Sony Bend has a habit of making great handheld versions of Sony's biggest console franchises, but years before they did it with Uncharted on the Vita, they did it with Resistance on the PSP. Resistance: Retribution is the best shooter available on the device, cramming Resistance's intriguing alternate history, creative array of weaponry and cool Chimera designs into a tidy portable package.

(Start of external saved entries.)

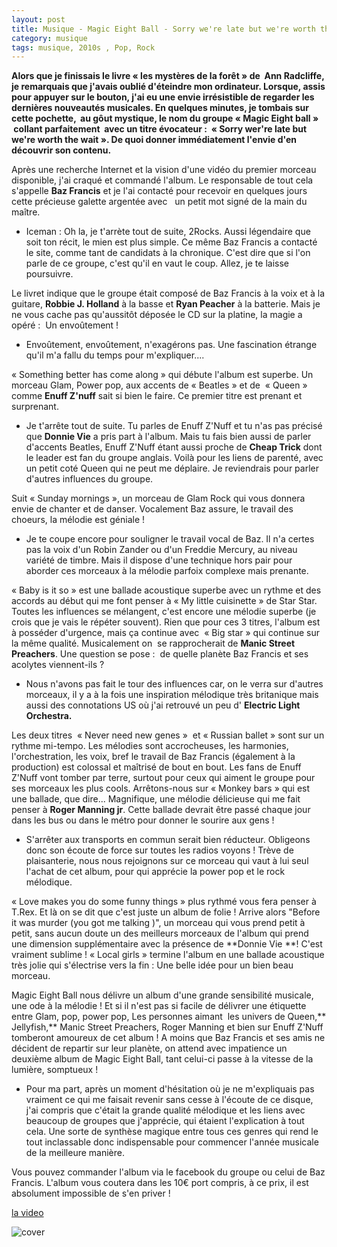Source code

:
 ```yaml
---
layout: post
title: Musique - Magic Eight Ball - Sorry we're late but we're worth the wait (2014)
category: musique
tags: musique, 2010s , Pop, Rock
---
```

**Alors que je finissais le livre « les mystères de la forêt » de  Ann Radcliffe, je remarquais que j'avais oublié d'éteindre mon ordinateur. Lorsque, assis pour appuyer sur le bouton, j'ai eu une envie irrésistible de regarder les dernières nouveautés musicales. En quelques minutes, je tombais sur cette pochette,  au gôut mystique, le nom du groupe « Magic Eight ball »  collant parfaitement  avec un titre évocateur :  « Sorry wer're late but we're worth the wait ». De quoi donner immédiatement l'envie d'en découvrir son contenu.**

Après une recherche Internet et la vision d'une vidéo du premier morceau disponible, j'ai craqué et commandé l'album. Le responsable de tout cela s'appelle **Baz Francis** et je l'ai contacté pour recevoir en quelques jours cette précieuse galette argentée avec   un petit mot signé de la main du maître.

* Iceman : Oh la, je t'arrète tout de suite, 2Rocks. Aussi légendaire que soit ton récit, le mien est plus simple. Ce même Baz Francis a contacté le site, comme tant de candidats à la chronique. C'est dire que si l'on parle de ce groupe, c'est qu'il en vaut le coup. Allez, je te laisse poursuivre.</li>

Le livret indique que le groupe était composé de Baz Francis à la voix et à la guitare, **Robbie J. Holland** à la basse et **Ryan Peacher** à la batterie. Mais je ne vous cache pas qu'aussitôt déposée le CD sur la platine, la magie a opéré :  Un envoûtement !

* Envoûtement, envoûtement, n'exagérons pas. Une fascination étrange qu'il m'a fallu du temps pour m'expliquer....</li>

« Something better has come along » qui débute l'album est superbe. Un morceau Glam, Power pop, aux accents de « Beatles » et de  « Queen » comme **Enuff Z'nuff** sait si bien le faire. Ce premier titre est prenant et surprenant.

* Je t'arrête tout de suite. Tu parles de Enuff Z'Nuff et tu n'as pas précisé que **Donnie Vie** a pris part à l'album. Mais tu fais bien aussi de parler d'accents Beatles, Enuff Z'Nuff étant aussi proche de **Cheap Trick** dont le leader est fan du groupe anglais. Voilà pour les liens de parenté, avec un petit coté Queen qui ne peut me déplaire. Je reviendrais pour parler d'autres influences du groupe.</li>

Suit « Sunday mornings », un morceau de Glam Rock qui vous donnera envie de chanter et de danser. Vocalement Baz assure, le travail des choeurs, la mélodie est géniale !

* Je te coupe encore pour souligner le travail vocal de Baz. Il n'a certes pas la voix d'un Robin Zander ou d'un Freddie Mercury, au niveau variété de timbre. Mais il dispose d'une technique hors pair pour aborder ces morceaux à la mélodie parfoix complexe mais prenante.</li>

« Baby is it so » est une ballade acoustique superbe avec un rythme et des accords au début qui me font penser à « My little cuisinette » de Star Star. Toutes les influences se mélangent, c'est encore une mélodie superbe (je crois que je vais le répéter souvent). Rien que pour ces 3 titres, l'album est à posséder d'urgence, mais ça continue avec  « Big star » qui continue sur la même qualité. Musicalement on  se rapprocherait de **Manic Street Preachers**. Une question se pose :  de quelle planète Baz Francis et ses acolytes viennent-ils ?

* Nous n'avons pas fait le tour des influences car, on le verra sur d'autres morceaux, il y a à la fois une inspiration mélodique très britanique mais aussi des connotations US où j'ai retrouvé un peu d' **Electric Light Orchestra.**</li>

Les deux titres  « Never need new genes »  et « Russian ballet » sont sur un rythme mi-tempo. Les mélodies sont accrocheuses, les harmonies, l'orchestration, les voix, bref le travail de Baz Francis (également à la production) est colossal et maîtrisé de bout en bout. Les fans de Enuff Z'Nuff vont tomber par terre, surtout pour ceux qui aiment le groupe pour ses morceaux les plus cools. Arrêtons-nous sur « Monkey bars » qui est une ballade, que dire... Magnifique, une mélodie délicieuse qui me fait penser à **Roger Manning jr**. Cette ballade devrait être passé chaque jour dans les bus ou dans le métro pour donner le sourire aux gens !

* S'arrêter aux transports en commun serait bien réducteur. Obligeons donc son écoute de force sur toutes les radios voyons ! Trève de plaisanterie, nous nous rejoignons sur ce morceau qui vaut à lui seul l'achat de cet album, pour qui apprécie la power pop et le rock mélodique.</li>

« Love makes you do some funny things » plus rythmé vous fera penser à T.Rex. Et là on se dit que c'est juste un album de folie ! Arrive alors "Before it was murder (you got me talking )", un morceau qui vous prend petit à petit, sans aucun doute un des meilleurs morceaux de l'album qui prend une dimension supplémentaire avec la présence de **Donnie Vie **! C'est vraiment sublime ! « Local girls » termine l'album en une ballade acoustique très jolie qui s'électrise vers la fin : Une belle idée pour un bien beau morceau.

Magic Eight Ball nous délivre un album d'une grande sensibilité musicale, une ode à la mélodie ! Et si il n'est pas si facile de délivrer une étiquette entre Glam, pop, power pop, Les personnes aimant  les univers de Queen,** Jellyfish,** Manic Street Preachers, Roger Manning et bien sur Enuff Z'Nuff tomberont amoureux de cet album ! A moins que Baz Francis et ses amis ne décident de repartir sur leur planète, on attend avec impatience un deuxième album de Magic Eight Ball, tant celui-ci passe à la vitesse de la lumière, somptueux !

* Pour ma part, après un moment d'hésitation où je ne m'expliquais pas vraiment ce qui me faisait revenir sans cesse à l'écoute de ce disque, j'ai compris que c'était la grande qualité mélodique et les liens avec beaucoup de groupes que j'apprécie, qui étaient l'explication à tout cela. Une sorte de synthèse magique entre tous ces genres qui rend le tout inclassable donc indispensable pour commencer l'année musicale de la meilleure manière.</li>

Vous pouvez commander l'album via le facebook du groupe ou celui de Baz Francis. L'album vous coutera dans les 10€ port compris, à ce prix, il est absolument impossible de s'en priver ! 

[la video](https://www.youtube.com/watch?v=pT-4luUhYCo)

![cover](http://cheziceman.files.wordpress.com/2014/11/magiceightball.jpg)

Taking place between the first two mainline PS3 games, this spinoff focused on Royal Marine James Grayson. After being forced to kill his own infected brother, Grayson is driven to breaking point and starts destroying Chimera conversion centres for sport. He gets so good at doing this that the game concludes with him and his allies wrecking the main Chimera tower in Paris, freeing Western Europe from the aliens. And while that's a happy ending overall, things don't end too well for Grayson himself.

One of the last scenes in the game shows Grayson standing in front of Saint Basil's Cathedral in Moscow, his back to the camera. When he eventually turns around, his eyes are glowing a bright yellow, a symptom of being infected with the Chimera virus. It's an awesome cliffhanger, but, annoyingly - considering the Resistance IP has been all-but abandoned by Sony - it isn't likely to be addressed anytime soon.

How did Grayson get infected? What will he do next? Will he turn into a full Chimera, or remain a human-Chimera hybrid? All questions that will never be answered. Sigh.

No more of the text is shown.